### DATA SHOWN

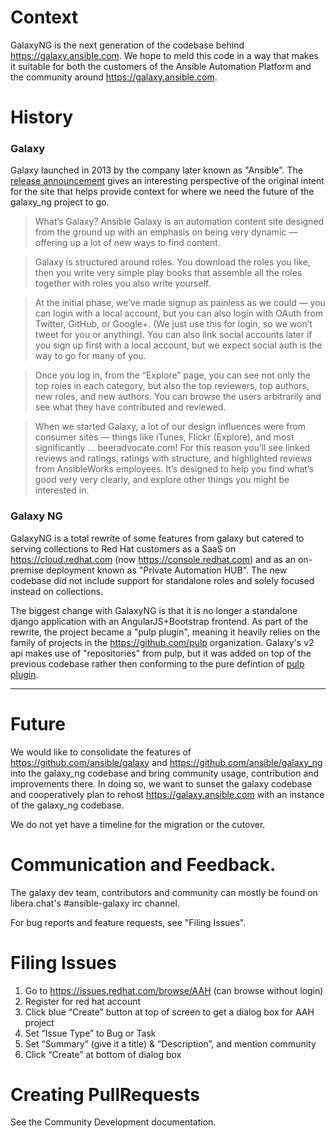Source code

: # Context

GalaxyNG is the next generation of the codebase behind https://galaxy.ansible.com. We hope to meld this code
in a way that makes it suitable for both the customers of the Ansible Automation Platform and the community
around https://galaxy.ansible.com.


# History

### Galaxy

Galaxy launched in 2013 by the company later known as "Ansible". The [release announcement](https://groups.google.com/g/ansible-project/c/W40GgVxbU6U/m/uk1ruEdC-TAJ) gives an interesting perspective
of the original intent for the site that helps provide context for where we need the future of the galaxy_ng project to go.

> What’s Galaxy?  Ansible Galaxy is an automation content site designed from the ground up with an emphasis on being very dynamic — offering up a lot of new ways to find content.

> Galaxy is structured around roles.   You download the roles you like, then you write very simple play books that assemble all the roles together with roles you also write yourself.

> At the initial phase, we’ve made signup as painless as we could — you can login with a local account, but you can also login with OAuth from Twitter, GitHub, or Google+.   (We just use this for login, so we won’t tweet for you or anything).   You can also link social accounts later if you sign up first with a local account, but we expect social auth is the way to go for many of you.

> Once you log in, from the “Explore” page, you can see not only the top roles in each category, but also the top reviewers, top authors, new roles, and new authors.  You can browse the users arbitrarily and see what they have contributed and reviewed.

> When we started Galaxy, a lot of our design influences were from consumer sites — things like iTunes, Flickr (Explore), and most significantly … beeradvocate.com!  For this reason you’ll see linked reviews and ratings, ratings with structure, and highlighted reviews from AnsibleWorks employees.   It’s designed to help you find what’s good very very clearly, and explore other things you might be interested in.

### Galaxy NG

GalaxyNG is a total rewrite of some features from galaxy but catered to serving collections to Red Hat customers as a SaaS on https://cloud.redhat.com (now https://console.redhat.com) and as an on-premise deployment known as "Private Automation HUB". The new codebase did not include support for standalone roles and solely focused instead on collections.

The biggest change with GalaxyNG is that it is no longer a standalone django application with an AngularJS+Bootstrap frontend. As part of the rewrite, the project became a "pulp plugin", meaning it heavily relies on the family of projects in the https://github.com/pulp organization. Galaxy's v2 api makes use of "repositories" from pulp, but it was added on top of the previous codebase rather then conforming to the pure defintion of [pulp plugin](https://docs.pulpproject.org/pulpcore/plugins/index.html).


---


# Future

We would like to consolidate the features of https://github.com/ansible/galaxy and https://github.com/ansible/galaxy_ng
into the galaxy_ng codebase and bring community usage, contribution and improvements there. In doing so, we want to sunset
the galaxy codebase and cooperatively plan to rehost https://galaxy.ansible.com with an instance of the galaxy_ng codebase.

We do not yet have a timeline for the migration or the cutover. 


# Communication and Feedback.

The galaxy dev team, contributors and community can mostly be found on libera.chat's #ansible-galaxy irc channel.

For bug reports and feature requests, see "Filing Issues".


# Filing Issues

1. Go to https://issues.redhat.com/browse/AAH (can browse without login)
2. Register for red hat account
3. Click blue “Create” button at top of screen to get a dialog box for AAH project
4. Set “Issue Type” to Bug or Task
5. Set “Summary” (give it a title) & “Description”, and mention community
6. Click “Create” at bottom of dialog box


# Creating PullRequests

See the Community Development documentation.
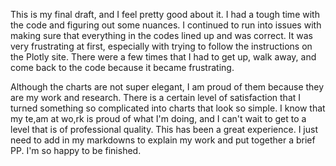 This is my final draft, and I feel pretty good about it. I had a tough time with the code and figuring out some nuances. I continued to run into issues with making sure that everything in the codes lined up and was correct. It was very frustrating at first, especially with trying to follow the instructions on the Plotly site. There were a few times that I had to get up, walk away, and come back to the code because it became frustrating.

Although the charts are not super elegant, I am proud of them because they are my work and research. There is a certain level of satisfaction that I turned something so complicated into charts that look so simple. I know that my te,am at wo,rk is proud of what I'm doing, and I can't wait to get to a level that is of professional quality. This has been a great experience. I just need to add in my markdowns to explain my work and put together a brief PP. I'm so happy to be finished.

######

■ BRIEF
Wherever a line contains the string "have", copy that line from the data.

■ OUTPUT OF THE EXERCISE
> Once you log in, from the “Explore” page, you can see not only the top roles in each category, but also the top reviewers, top authors, new roles, and new authors.  You can browse the users arbitrarily and see what they have contributed and reviewed.
We do not yet have a timeline for the migration or the cutover. 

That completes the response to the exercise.